* YOUR TASK
Across the following data, how many lines include the string "also"? Reply with the number and nothing more.

* Records from a dataset

== Segment start ==

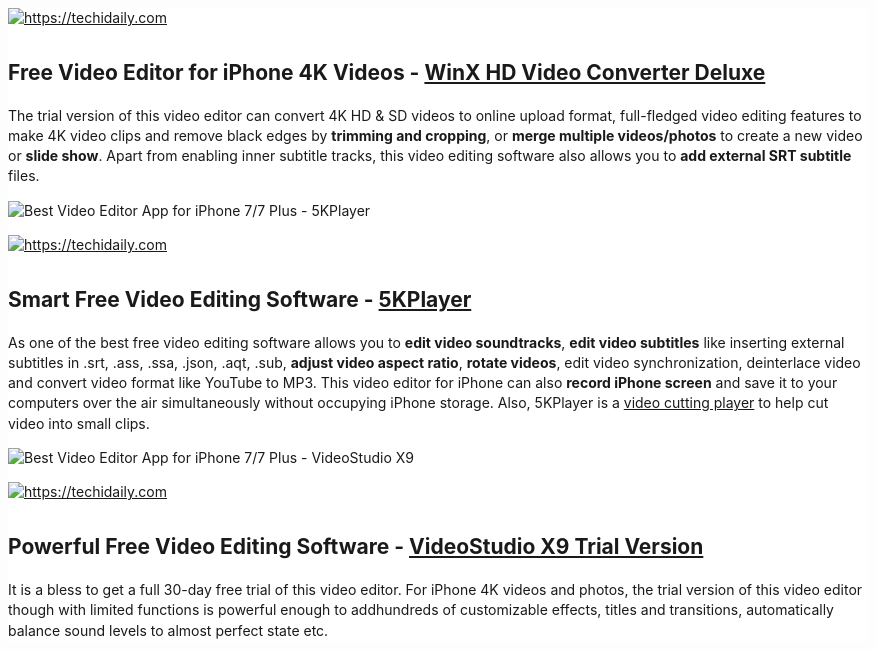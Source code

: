 <a href="https://bluettiit.sjv.io/c/5597632/2148127/17093" target="_top" id="2148127">
  <img src="//a.impactradius-go.com/display-ad/17093-2148127" border="0" alt="https://techidaily.com" width="120" height="90"/>
</a>
<img height="0" width="0" src="https://bluettiit.sjv.io/i/5597632/2148127/17093" style="position:absolute;visibility:hidden;" border="0" />


## Free Video Editor for iPhone 4K Videos - [WinX HD Video Converter Deluxe](https://tools.techidaily.com/winxdvd/winxvideo-ai/)

The trial version of this video editor can convert 4K HD & SD videos to online upload format, full-fledged video editing features to make 4K video clips and remove black edges by **trimming and cropping**, or **merge multiple videos/photos** to create a new video or **slide show**. Apart from enabling inner subtitle tracks, this video editing software also allows you to **add external SRT subtitle** files. 

![Best Video Editor App for iPhone 7/7 Plus - 5KPlayer](https://www.5kplayer.com/video-music-player/img/5kplayer-icon-1202.png) 


<a href="https://aligracehair.sjv.io/c/5597632/2115946/19272" target="_top" id="2115946">
  <img src="//a.impactradius-go.com/display-ad/19272-2115946" border="0" alt="https://techidaily.com" width="300" height="90"/>
</a>
<img height="0" width="0" src="https://aligracehair.sjv.io/i/5597632/2115946/19272" style="position:absolute;visibility:hidden;" border="0" />


## Smart Free Video Editing Software - [5KPlayer](https://tools.techidaily.com/5kplayer/products/)

As one of the best free video editing software allows you to **edit video soundtracks**, **edit video subtitles** like inserting external subtitles in .srt, .ass, .ssa, .json, .aqt, .sub, **adjust video aspect ratio**, **rotate videos**, edit video synchronization, deinterlace video and convert video format like YouTube to MP3\. This video editor for iPhone can also **record iPhone screen** and save it to your computers over the air simultaneously without occupying iPhone storage. Also, 5KPlayer is a [video cutting player](https://tools.techidaily.com/5kplayer/video-music-player/) to help cut video into small clips.

![Best Video Editor App for iPhone 7/7 Plus - VideoStudio X9](https://www.5kplayer.com/video-music-player/img/corel-videostudio-pro.png) 


<a href="https://aligracehair.sjv.io/c/5597632/2087267/19272" target="_top" id="2087267">
  <img src="//a.impactradius-go.com/display-ad/19272-2087267" border="0" alt="https://techidaily.com" width="728" height="90"/>
</a>
<img height="0" width="0" src="https://aligracehair.sjv.io/i/5597632/2087267/19272" style="position:absolute;visibility:hidden;" border="0" />


## Powerful Free Video Editing Software - [VideoStudio X9 Trial Version](http://www.videostudiopro.com/en/free-trials/)

It is a bless to get a full 30-day free trial of this video editor. For iPhone 4K videos and photos, the trial version of this video editor though with limited functions is powerful enough to addhundreds of customizable effects, titles and transitions, automatically balance sound levels to almost perfect state etc.
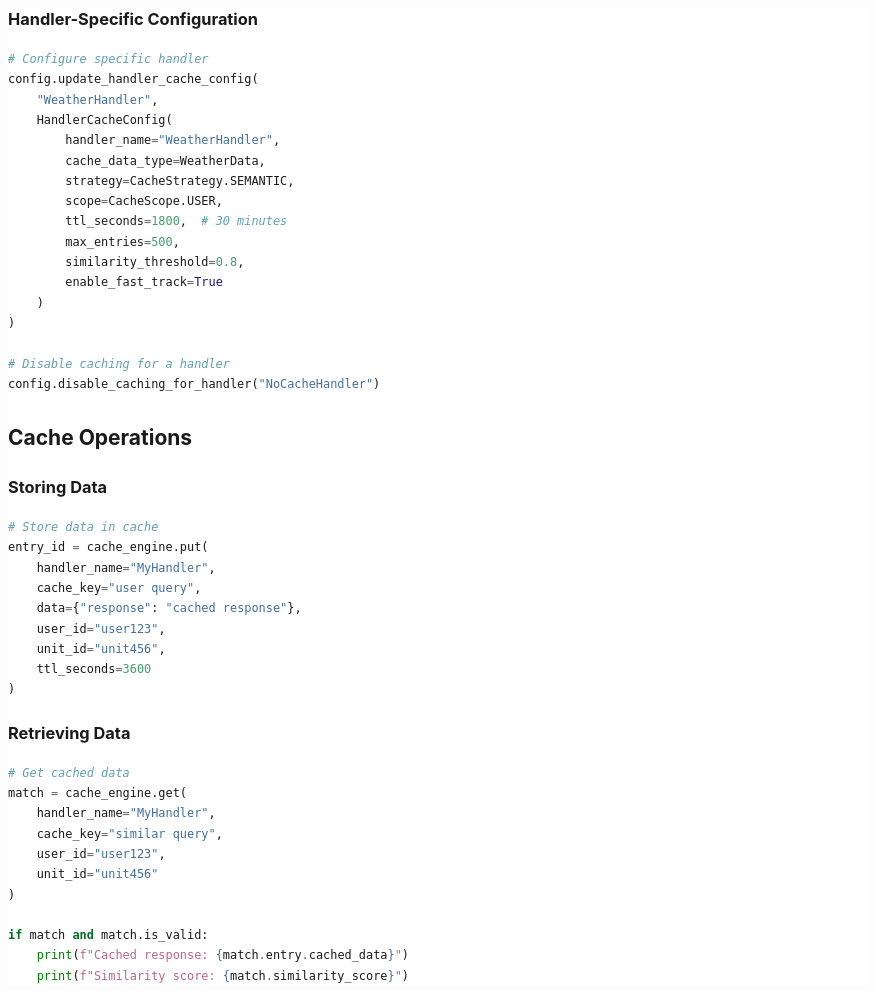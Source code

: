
 ```python
```

### Handler-Specific Configuration

```python
# Configure specific handler
config.update_handler_cache_config(
    "WeatherHandler",
    HandlerCacheConfig(
        handler_name="WeatherHandler",
        cache_data_type=WeatherData,
        strategy=CacheStrategy.SEMANTIC,
        scope=CacheScope.USER,
        ttl_seconds=1800,  # 30 minutes
        max_entries=500,
        similarity_threshold=0.8,
        enable_fast_track=True
    )
)

# Disable caching for a handler
config.disable_caching_for_handler("NoCacheHandler")
```

## Cache Operations

### Storing Data

```python
# Store data in cache
entry_id = cache_engine.put(
    handler_name="MyHandler",
    cache_key="user query",
    data={"response": "cached response"},
    user_id="user123",
    unit_id="unit456",
    ttl_seconds=3600
)
```

### Retrieving Data

```python
# Get cached data
match = cache_engine.get(
    handler_name="MyHandler",
    cache_key="similar query",
    user_id="user123",
    unit_id="unit456"
)

if match and match.is_valid:
    print(f"Cached response: {match.entry.cached_data}")
    print(f"Similarity score: {match.similarity_score}")
```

== Segment end ==

* EXERCISE SOLUTION
2